WORK REQUIRED >> Below are records; reproduce exactly the lines from the one containing "## Funzionalità principali" through the end, both included, and only those.

DATA IN THIS EXERCISE >>
::::

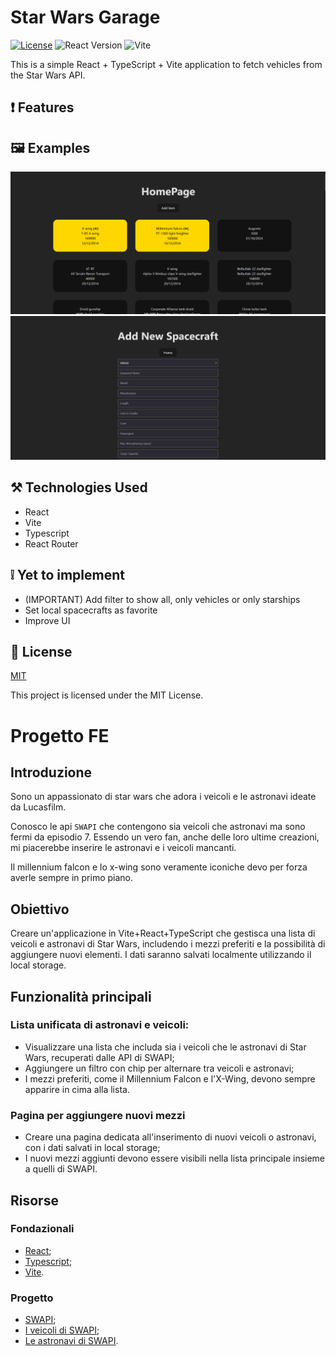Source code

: # Star Wars Garage

[![License](https://img.shields.io/badge/License-MIT-blue?style=for-the-badge)](https://opensource.org/licenses/MIT)
![React Version](https://img.shields.io/badge/react-v18.3.1-blue?style=for-the-badge&logo=react)
![Vite](https://img.shields.io/badge/v5.1.5-js?style=for-the-badge&logo=vite&label=Vite&color=%23a54ffe)

This is a simple React + TypeScript + Vite application to fetch vehicles from the Star Wars API.

## ❗️ Features
## 🖼️ Examples

<img src="examples/example1.png" />
<img src="examples/example2.png" />

## ⚒️ Technologies Used

- React
- Vite
- Typescript
- React Router

## ❕ Yet to implement
- (IMPORTANT) Add filter to show all, only vehicles or only starships
- Set local spacecrafts as favorite
- Improve UI

## 📑 License
[MIT](http://opensource.org/licenses/MIT)

This project is licensed under the MIT License.

# Progetto FE

## Introduzione

Sono un appassionato di star wars che adora i veicoli e le astronavi ideate da Lucasfilm.

Conosco le api `SWAPI` che contengono sia veicoli che astronavi ma sono fermi da episodio 7.
Essendo un vero fan, anche delle loro ultime creazioni, mi piacerebbe inserire le astronavi e i veicoli mancanti.

Il millennium falcon e lo x-wing sono veramente iconiche devo per forza averle sempre in primo piano.

## Obiettivo

Creare un'applicazione in Vite+React+TypeScript che gestisca una lista di veicoli e astronavi di Star Wars, includendo i mezzi preferiti e la possibilità di aggiungere nuovi elementi. I dati saranno salvati localmente utilizzando il local storage.

## Funzionalità principali

### Lista unificata di astronavi e veicoli:

- Visualizzare una lista che includa sia i veicoli che le astronavi di Star Wars, recuperati dalle API di SWAPI;
- Aggiungere un filtro con chip per alternare tra veicoli e astronavi;
- I mezzi preferiti, come il Millennium Falcon e l'X-Wing, devono sempre apparire in cima alla lista.

### Pagina per aggiungere nuovi mezzi

- Creare una pagina dedicata all'inserimento di nuovi veicoli o astronavi, con i dati salvati in local storage;
- I nuovi mezzi aggiunti devono essere visibili nella lista principale insieme a quelli di SWAPI.

## Risorse

### Fondazionali

- [React](https://react.dev/);
- [Typescript](https://www.typescriptlang.org/);
- [Vite](https://vitejs.dev/).

### Progetto

- [SWAPI](https://swapi.dev/);
- [I veicoli di SWAPI](https://swapi.dev/documentation#vehicles);
- [Le astronavi di SWAPI](https://swapi.dev/documentation#starships).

::::

ANSWER BOX >>
## Funzionalità principali

### Lista unificata di astronavi e veicoli:

- Visualizzare una lista che includa sia i veicoli che le astronavi di Star Wars, recuperati dalle API di SWAPI;
- Aggiungere un filtro con chip per alternare tra veicoli e astronavi;
- I mezzi preferiti, come il Millennium Falcon e l'X-Wing, devono sempre apparire in cima alla lista.

### Pagina per aggiungere nuovi mezzi

- Creare una pagina dedicata all'inserimento di nuovi veicoli o astronavi, con i dati salvati in local storage;
- I nuovi mezzi aggiunti devono essere visibili nella lista principale insieme a quelli di SWAPI.

## Risorse

### Fondazionali

- [React](https://react.dev/);
- [Typescript](https://www.typescriptlang.org/);
- [Vite](https://vitejs.dev/).

### Progetto

- [SWAPI](https://swapi.dev/);
- [I veicoli di SWAPI](https://swapi.dev/documentation#vehicles);
- [Le astronavi di SWAPI](https://swapi.dev/documentation#starships).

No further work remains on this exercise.